The flurry of intervention and quantative easing we saw throughout this crisis hasn't diverted the increasing focus on deflationary fears. CPI numbers are out today (at 12:30 GMT) and are expected to show further declines in prices. The same can be said of the world's second economy, Japan's domestic CGPI (Corporate goods price index) slumped a further -0.4% MoM and stands at -3.8% YoY. The next GDP figures are expected to show a record quarterly decline in excess of 15% on an annualized basis. In other news Mizuho Financial group has announced it will raise 800Bln Yen in capital – with approximately 600Bln Yen coming from new stock issues. This further highlights the frail existence of large financial institutions – The Nikkei 225 was up 1.88% on the news March core machinery orders only slumped 1.3% compared to expectations of a -5.1% decline.
German GDP shrunk by the largest amount since 1970 (the start of the report), plunging 6.9% on a calendar adjusted basis in the first quarter of 2009. GDP fell 3.8% in Q1 on a decrease in price-adjusted exports. The same thing can be said of the French GDP figures out this morning, GDP down -3.2% YoY and -1.2% in Q1. On a whole the Euro zone GDP slumped -2.5% in Q1 and -4.6% YoY. This is set to be bearish for the Euro – EURUSD already down 70pips this morning (0.51%).
The currency markets have been trading range bound for the majority of the week, EURUSD staying between 1.3520 and 1.3730, while the Yen has continued it's rise against the dollar, how much of that is down to risk aversion has yet to be established but one this if for sure the 4.5-figure moves we've witnessed in the past week (from 99.50 to 94.98) has major macro-economic impetus behind it – the haven flows regaining strength.
Today's Key Issues (time in GMT):
12:30 USD Consumer Price Index MOM 0.0% vs. -0.1%
12:30 USD Consumer Price Index YoY -0.6% vs. -0.4%
12:30 USD Empire Manufacturing (May) -12.00 Vs. -14.65
The Risk Today:
EurUsd Euro zone GDP figures show an accelerated decline, current 1.3520 – 1.3730 range is set to be tested on the downside – a break of the 1.3526 support (double bottom) will allow for further declines to the 1.3343 levels (broad S-H-S formation) via 1.3470. A longer term view would take us to the strong support level we had last week – at 1.3248. On the upside initial focus is on 1.3611 (50.00% retracement on 1.3665 – 1.3556 move) started yesterday.
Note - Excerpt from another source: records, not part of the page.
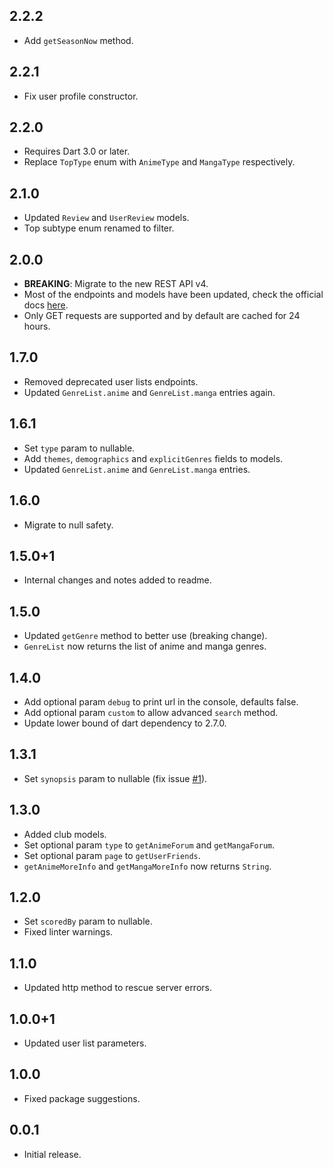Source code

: ## 2.2.2

* Add `getSeasonNow` method.

## 2.2.1

* Fix user profile constructor.

## 2.2.0

* Requires Dart 3.0 or later.
* Replace `TopType` enum with `AnimeType` and `MangaType` respectively.

## 2.1.0

* Updated `Review` and `UserReview` models.
* Top subtype enum renamed to filter.

## 2.0.0

* **BREAKING**: Migrate to the new REST API v4.
* Most of the endpoints and models have been updated, check the official docs [here](https://docs.api.jikan.moe/).
* Only GET requests are supported and by default are cached for 24 hours.

## 1.7.0

* Removed deprecated user lists endpoints.
* Updated `GenreList.anime` and `GenreList.manga` entries again.

## 1.6.1

* Set `type` param to nullable.
* Add `themes`, `demographics` and `explicitGenres` fields to models.
* Updated `GenreList.anime` and `GenreList.manga` entries.

## 1.6.0

* Migrate to null safety.

## 1.5.0+1

* Internal changes and notes added to readme.

## 1.5.0

* Updated `getGenre` method to better use (breaking change).
* `GenreList` now returns the list of anime and manga genres.

## 1.4.0

* Add optional param `debug` to print url in the console, defaults false.
* Add optional param `custom` to allow advanced `search` method.
* Update lower bound of dart dependency to 2.7.0.

## 1.3.1

* Set `synopsis` param to nullable (fix issue [#1](https://github.com/javoeria/jikan-dart/issues/1)).

## 1.3.0

* Added club models.
* Set optional param `type` to `getAnimeForum` and `getMangaForum`.
* Set optional param `page` to `getUserFriends`.
* `getAnimeMoreInfo` and `getMangaMoreInfo` now returns `String`.

## 1.2.0

* Set `scoredBy` param to nullable.
* Fixed linter warnings.

## 1.1.0

* Updated http method to rescue server errors.

## 1.0.0+1

* Updated user list parameters.

## 1.0.0

* Fixed package suggestions.

## 0.0.1

* Initial release.
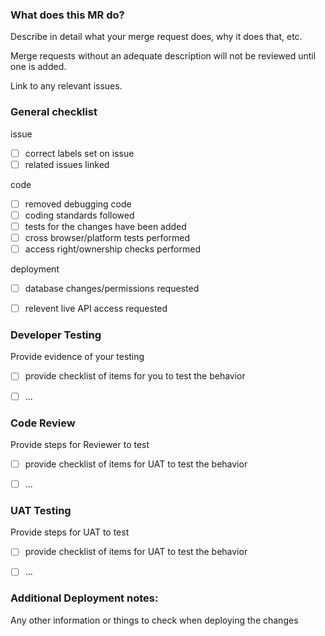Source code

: ### What does this MR do?

Describe in detail what your merge request does, why it does that, etc. 

Merge requests without an adequate description will not be reviewed until one is added.

Link to any relevant issues.


### General checklist

issue
- [ ] correct labels set on issue
- [ ] related issues linked

code
- [ ] removed debugging code
- [ ] coding standards followed
- [ ] tests for the changes have been added 
- [ ] cross browser/platform tests performed
- [ ] access right/ownership checks performed

deployment
- [ ] database changes/permissions requested
- [ ] relevent live API access requested


### Developer Testing

Provide evidence of your testing

- [ ] provide checklist of items for you to test the behavior
- [ ] ...


### Code Review

Provide steps for Reviewer to test

- [ ] provide checklist of items for UAT to test the behavior
- [ ] ...


### UAT Testing

Provide steps for UAT to test

- [ ] provide checklist of items for UAT to test the behavior
- [ ] ...


### Additional Deployment notes:

Any other information or things to check when deploying the changes
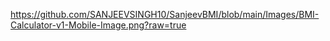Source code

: https://github.com/SANJEEVSINGH10/SanjeevBMI/blob/main/Images/BMI-Calculator-v1-Mobile-Image.png?raw=true
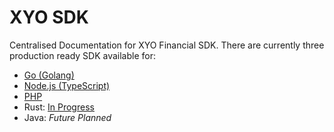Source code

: # XYO SDK
Centralised Documentation for XYO Financial SDK. There are currently three production ready SDK available for:

 * [Go (Golang)](https://github.com/syniol/xyo-sdk-go)
 * [Node.js (TypeScript)]((https://github.com/syniol/xyo-sdk-node))
 * [PHP](https://github.com/syniol/xyo-sdk-php)
 * Rust: [In Progress](https://github.com/syniol/xyo-sdk-rust)
 * Java: _Future Planned_
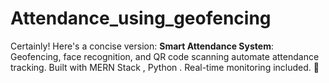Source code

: # Attendance_using_geofencing
Certainly! Here's a concise version:   **Smart Attendance System**: Geofencing, face recognition, and QR code scanning automate attendance tracking. Built with MERN Stack , Python . Real-time monitoring included. 🚀
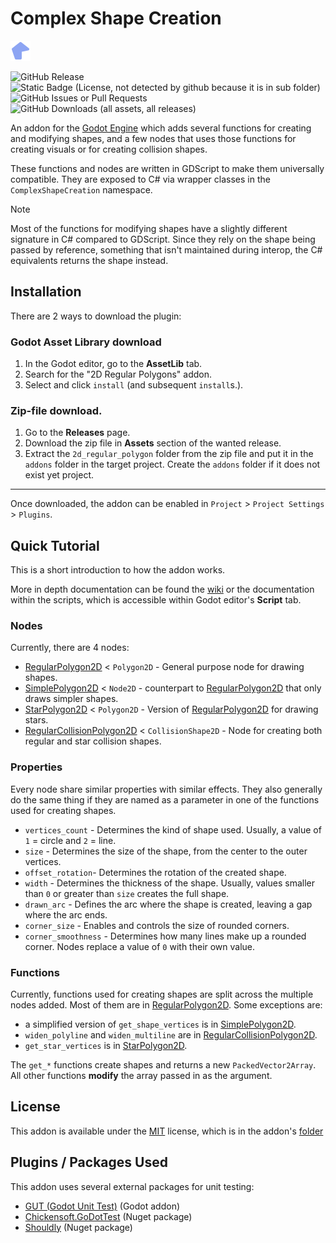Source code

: # Complex Shape Creation

![Regular Polygon 2D icon](/addons/2d_regular_polygons/regular_polygon_2d/regular_polygon_2d.svg)

![GitHub Release](https://img.shields.io/github/v/release/9thAzure/Complex_Shape_Creation)
![Static Badge (License, not detected by github because it is in sub folder)](https://img.shields.io/badge/License-MIT-orange)
![GitHub Issues or Pull Requests](https://img.shields.io/github/issues/9thAzure/Complex_Shape_Creation)
![GitHub Downloads (all assets, all releases)](https://img.shields.io/github/downloads/9thAzure/Complex_Shape_Creation/total)

An addon for the  [Godot Engine](https://godotengine.org/) which adds several functions for creating and modifying shapes,
and a few nodes that uses those functions for creating visuals or for creating collision shapes.

These functions and nodes are written in GDScript to make them universally compatible.
They are exposed to C# via wrapper classes in the `ComplexShapeCreation` namespace. 

> [!NOTE]
> Most of the functions for modifying shapes have a slightly different signature in C# compared to GDScript.
> Since they rely on the shape being passed by reference, something that isn't maintained during interop,
> the C# equivalents returns the shape instead.

## Installation

There are 2 ways to download the plugin:

### Godot Asset Library download
1. In the Godot editor, go to the **AssetLib** tab.
2. Search for the "2D Regular Polygons" addon.
3. Select and click `install` (and subsequent `install`s.).

### Zip-file download.
1. Go to the **Releases** page.
2. Download the zip file in **Assets** section of the wanted release.
3. Extract the `2d_regular_polygon` folder from the zip file and put it in the `addons` folder in the target project.
    Create the `addons` folder if it does not exist yet project.

***

Once downloaded, the addon can be enabled in `Project` > `Project Settings` > `Plugins`.

## Quick Tutorial

This is a short introduction to how the addon works.

More in depth documentation can be found the [wiki](https://github.com/9thAzure/2D_Regular_Polygons/wiki)
or the documentation within the scripts, which is accessible within Godot editor's **Script** tab.

### Nodes

Currently, there are 4 nodes:
- [RegularPolygon2D] < `Polygon2D` - General purpose node for drawing shapes. 
- [SimplePolygon2D] < `Node2D` - counterpart to [RegularPolygon2D] that only draws simpler shapes.
- [StarPolygon2D] < `Polygon2D` - Version of [RegularPolygon2D] for drawing stars.
- [RegularCollisionPolygon2D] < `CollisionShape2D` - Node for creating both regular and star collision shapes.

### Properties

Every node share similar properties with similar effects.
They also generally do the same thing if they are named as a parameter in one of the functions used for creating shapes.

- `vertices_count` - Determines the kind of shape used. Usually, a value of `1` = circle and `2` = line.
- `size` - Determines the size of the shape, from the center to the outer vertices.
- `offset_rotation`- Determines the rotation of the created shape.
- `width` - Determines the thickness of the shape. Usually, values smaller than `0` or greater than `size` creates the full shape.
- `drawn_arc` - Defines the arc where the shape is created, leaving a gap where the arc ends.
- `corner_size` - Enables and controls the size of rounded corners.
- `corner_smoothness` - Determines how many lines make up a rounded corner. Nodes replace a value of `0` with their own value.

### Functions

Currently, functions used for creating shapes are split across the multiple nodes added.
Most of them are in [RegularPolygon2D].
Some exceptions are:

- a simplified version of `get_shape_vertices` is in [SimplePolygon2D].
- `widen_polyline` and `widen_multiline` are in [RegularCollisionPolygon2D].
- `get_star_vertices` is in [StarPolygon2D].

The `get_*` functions create shapes and returns a new `PackedVector2Array`.
All other functions **modify** the array passed in as the argument.

## License

This addon is available under the [MIT](https://mit-license.org/) license,
which is in the addon's [folder](/addons/2d_regular_polygons/LICENSE.txt)

## Plugins / Packages Used

This addon uses several external packages for unit testing:
- [GUT (Godot Unit Test)](https://github.com/bitwes/Gut) (Godot addon)
- [Chickensoft.GoDotTest](https://github.com/chickensoft-games/GoDotTest) (Nuget package)
- [Shouldly](https://github.com/shouldly/shouldly) (Nuget package)

[RegularPolygon2D]: (/addons/2d_regular_polygons/regular_polygon_2d/regular_polygon_2d.gd)
[SimplePolygon2D]: (/addons/2d_regular_polygons/simple_polygon_2d/simple_polygon_2d.gd)
[RegularCollisionPolygon2D]: (/addons/2d_regular_polygons/regular_collision_polygon_2d/regular_collision_polygon_2d.gd)
[StarPolygon2D]: (/addons/2d_regular_polygons/star_polygon_2d/star_polygon_2d.gd)
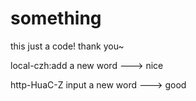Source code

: # something
this just a code!
thank you~

local-czh:add a new word ---> nice

http-HuaC-Z input a new word ---> good
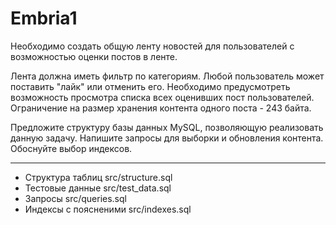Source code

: Embria1
=======

Необходимо создать общую ленту новостей для пользователей с возможностью оценки постов в ленте.

Лента должна иметь фильтр по категориям. Любой пользователь может поставить "лайк" или отменить его. Необходимо предусмотреть возможность просмотра списка всех оценивших пост пользователей. Ограничение на размер хранения контента одного поста - 243 байта.

Предложите структуру базы данных MySQL, позволяющую реализовать данную задачу. Напишите запросы для выборки и обновления контента. Обоснуйте выбор индексов.

-----------------------

* Структура таблиц src/structure.sql 
* Тестовые данные src/test_data.sql 
* Запросы src/queries.sql 
* Индексы с поясненими src/indexes.sql 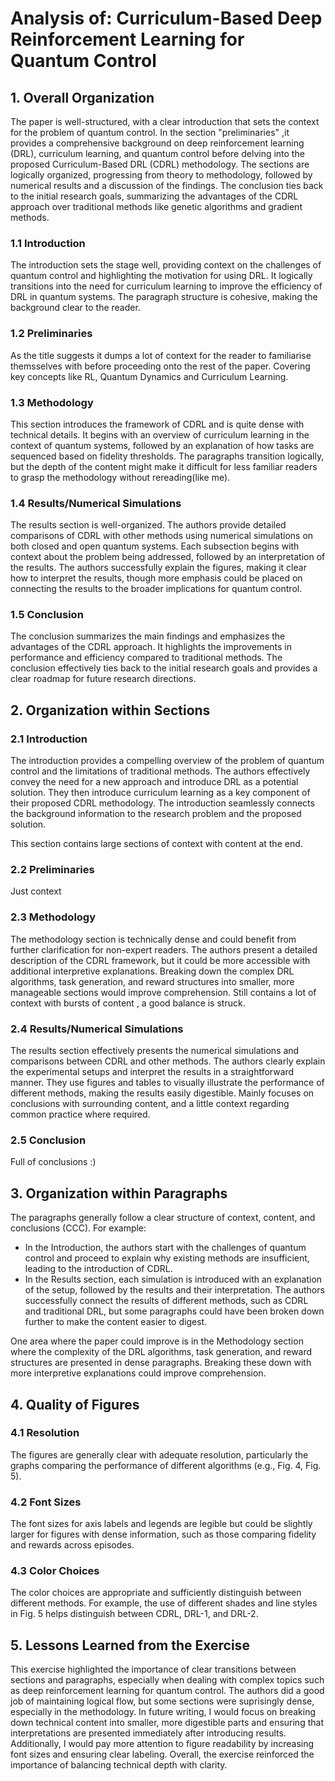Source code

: # Analysis of: Curriculum-Based Deep Reinforcement Learning for Quantum Control

## 1. Overall Organization

The paper is well-structured, with a clear introduction that sets the context for the problem of quantum control. In the section "preliminaries" ,it provides a comprehensive background on deep reinforcement learning (DRL), curriculum learning, and quantum control before delving into the proposed Curriculum-Based DRL (CDRL) methodology. The sections are logically organized, progressing from theory to methodology, followed by numerical results and a discussion of the findings. The conclusion ties back to the initial research goals, summarizing the advantages of the CDRL approach over traditional methods like genetic algorithms and gradient methods.

### 1.1 Introduction

The introduction sets the stage well, providing context on the challenges of quantum control and highlighting the motivation for using DRL. It logically transitions into the need for curriculum learning to improve the efficiency of DRL in quantum systems. The paragraph structure is cohesive, making the background clear to the reader.

### 1.2 Preliminaries

As the title suggests it dumps a lot of context for the reader to familiarise themsselves with before proceeding onto the rest of the paper. Covering key concepts like RL, Quantum Dynamics and Curriculum Learning.

### 1.3 Methodology

This section introduces the framework of CDRL and is quite dense with technical details. It begins with an overview of curriculum learning in the context of quantum systems, followed by an explanation of how tasks are sequenced based on fidelity thresholds. The paragraphs transition logically, but the depth of the content might make it difficult for less familiar readers to grasp the methodology without rereading(like me). 

### 1.4 Results/Numerical Simulations

The results section is well-organized. The authors provide detailed comparisons of CDRL with other methods using numerical simulations on both closed and open quantum systems. Each subsection begins with context about the problem being addressed, followed by an interpretation of the results. The authors successfully explain the figures, making it clear how to interpret the results, though more emphasis could be placed on connecting the results to the broader implications for quantum control.

### 1.5 Conclusion

The conclusion summarizes the main findings and emphasizes the advantages of the CDRL approach. It highlights the improvements in performance and efficiency compared to traditional methods. The conclusion effectively ties back to the initial research goals and provides a clear roadmap for future research directions.

## 2. Organization within Sections

### 2.1 Introduction

The introduction provides a compelling overview of the problem of quantum control and the limitations of traditional methods. The authors effectively convey the need for a new approach and introduce DRL as a potential solution. They then introduce curriculum learning as a key component of their proposed CDRL methodology. The introduction seamlessly connects the background information to the research problem and the proposed solution.

This section contains large sections of context with content at the end.

### 2.2 Preliminaries

 Just context

### 2.3 Methodology

The methodology section is technically dense and could benefit from further clarification for non-expert readers. The authors present a detailed description of the CDRL framework, but it could be more accessible with additional interpretive explanations. Breaking down the complex DRL algorithms, task generation, and reward structures into smaller, more manageable sections would improve comprehension. Still contains a lot of context with bursts of content , a good balance is struck.

### 2.4 Results/Numerical Simulations

The results section effectively presents the numerical simulations and comparisons between CDRL and other methods. The authors clearly explain the experimental setups and interpret the results in a straightforward manner. They use figures and tables to visually illustrate the performance of different methods, making the results easily digestible. Mainly focuses on conclusions with surrounding content, and a little context regarding common practice where required.

### 2.5 Conclusion

Full of conclusions :)

## 3. Organization within Paragraphs

The paragraphs generally follow a clear structure of context, content, and conclusions (CCC). For example:

* In the Introduction, the authors start with the challenges of quantum control and proceed to explain why existing methods are insufficient, leading to the introduction of CDRL.
* In the Results section, each simulation is introduced with an explanation of the setup, followed by the results and their interpretation. The authors successfully connect the results of different methods, such as CDRL and traditional DRL, but some paragraphs could have been broken down further to make the content easier to digest.

One area where the paper could improve is in the Methodology section where the complexity of the DRL algorithms, task generation, and reward structures are presented in dense paragraphs. Breaking these down with more interpretive explanations could improve comprehension.

## 4. Quality of Figures

### 4.1 Resolution

The figures are generally clear with adequate resolution, particularly the graphs comparing the performance of different algorithms (e.g., Fig. 4, Fig. 5).

### 4.2 Font Sizes

The font sizes for axis labels and legends are legible but could be slightly larger for figures with dense information, such as those comparing fidelity and rewards across episodes.

### 4.3 Color Choices

The color choices are appropriate and sufficiently distinguish between different methods. For example, the use of different shades and line styles in Fig. 5 helps distinguish between CDRL, DRL-1, and DRL-2.

## 5. Lessons Learned from the Exercise

This exercise highlighted the importance of clear transitions between sections and paragraphs, especially when dealing with complex topics such as deep reinforcement learning for quantum control. The authors did a good job of maintaining logical flow, but some sections were suprisingly dense, especially in the methodology. In future writing, I would focus on breaking down technical content into smaller, more digestible parts and ensuring that interpretations are presented immediately after introducing results. Additionally, I would pay more attention to figure readability by increasing font sizes and ensuring clear labeling. Overall, the exercise reinforced the importance of balancing technical depth with clarity.
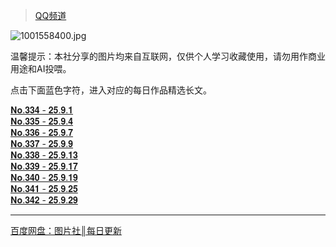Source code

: > [QQ频道]()

![1001558400.jpg](https://wp-cdn.4ce.cn/v2/IeJLh95.jpeg)

温馨提示：本社分享的图片均来自互联网，仅供个人学习收藏使用，请勿用作商业用途和AI投喂。 
 
点击下面蓝色字符，进入对应的每日作品精选长文。

[𝐍𝐨.𝟑𝟑𝟒 - 𝟐𝟓.𝟗.𝟏](https://pd.qq.com/s/gof2sqy1r)  
[𝐍𝐨.𝟑𝟑𝟓 - 𝟐𝟓.𝟗.𝟒](https://pd.qq.com/s/2zq9xhw0r)  
[𝐍𝐨.𝟑𝟑𝟔 - 𝟐𝟓.𝟗.𝟕](https://pd.qq.com/s/5qghbqknr)  
[𝐍𝐨.𝟑𝟑𝟕 - 𝟐𝟓.𝟗.𝟗](https://pd.qq.com/s/ftzrrlfvq)  
[𝐍𝐨.𝟑𝟑𝟖 - 𝟐𝟓.𝟗.𝟏𝟑](https://pd.qq.com/s/9j8z9t3o0)  
[𝐍𝐨.𝟑𝟑𝟗 - 𝟐𝟓.𝟗.𝟏𝟕](https://pd.qq.com/s/280q167t3)  
[𝐍𝐨.𝟑𝟒𝟎 - 𝟐𝟓.𝟗.𝟏𝟗](https://pd.qq.com/s/cozghrxzz)  
[𝐍𝐨.𝟑𝟒𝟏 - 𝟐𝟓.𝟗.𝟐𝟓](https://pd.qq.com/s/qyve2rsi)  
[𝐍𝐨.𝟑𝟒𝟐 - 𝟐𝟓.𝟗.𝟐𝟗](https://pd.qq.com/s/gaz4gmish)  

- - -
[百度网盘：图片社║每日更新](https://pan.baidu.com/s/1gfkYIfZHgidxCGMfjr7JeA?pwd=HUDA)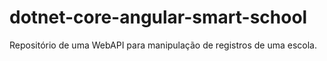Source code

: # dotnet-core-angular-smart-school
Repositório de uma WebAPI para manipulação de registros de uma escola.
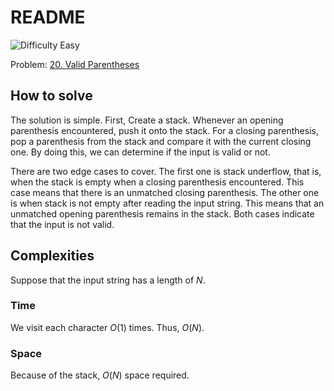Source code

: # README

![Difficulty Easy](https://img.shields.io/badge/Difficulty-Easy-green)

Problem: [20. Valid Parentheses][problem]

[problem]: https://leetcode.com/problems/valid-parentheses/description/


## How to solve

The solution is simple.
First, Create a stack.
Whenever an opening parenthesis encountered, push it onto the stack.
For a closing parenthesis, pop a parenthesis from the stack and compare it with the current closing one.
By doing this, we can determine if the input is valid or not.

There are two edge cases to cover.
The first one is stack underflow, that is, when the stack is empty when a closing parenthesis encountered.
This case means that there is an unmatched closing parenthesis.
The other one is when stack is not empty after reading the input string.
This means that an unmatched opening parenthesis remains in the stack.
Both cases indicate that the input is not valid.



## Complexities

Suppose that the input string has a length of $N$.

### Time

We visit each character $O(1)$ times.
Thus, $O(N)$.

### Space

Because of the stack, $O(N)$ space required.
A break past 1.3722 would focus 1.3842 with an end of month view on 1.400.
GbpUsd We see a slowing of the bullish momentum with a triple top resistance at 1.5244. The initial support stands at 1.5152 (50.00% retracement from 1.5060 – 1.5244 move). A break past this level would focus 1.5060 (week low) and neckline on large scale head and shoulder formation. On the upside 1.5202 stands as initial resistance. A break past 1.5244 would focus 1.5354 (12th may high).
UsdJpy Continuing haven seeking has strengthened the Yen against the dollar; we see the same dynamic we saw as the dollar gained against the world and the Yen against the dollar. Initial resistance is at recent support at 95.12 – retracement hit 23.60% level at 96.17 which would suggest the continued downside risk on the pair. Focus on the downside aims for 92.68 and then 90.54 with an initial support at 93.54.
UsdChf Neckline at 1.1242 breaks lower and falters at the strong and psychological support at 1.100. Initial resistance at 1.1122 will set sights on 1.1157 then regain 1.1268 levels (38.20% retracement). Downside risk will head for 1.0977 and Monday's support at 1.0860.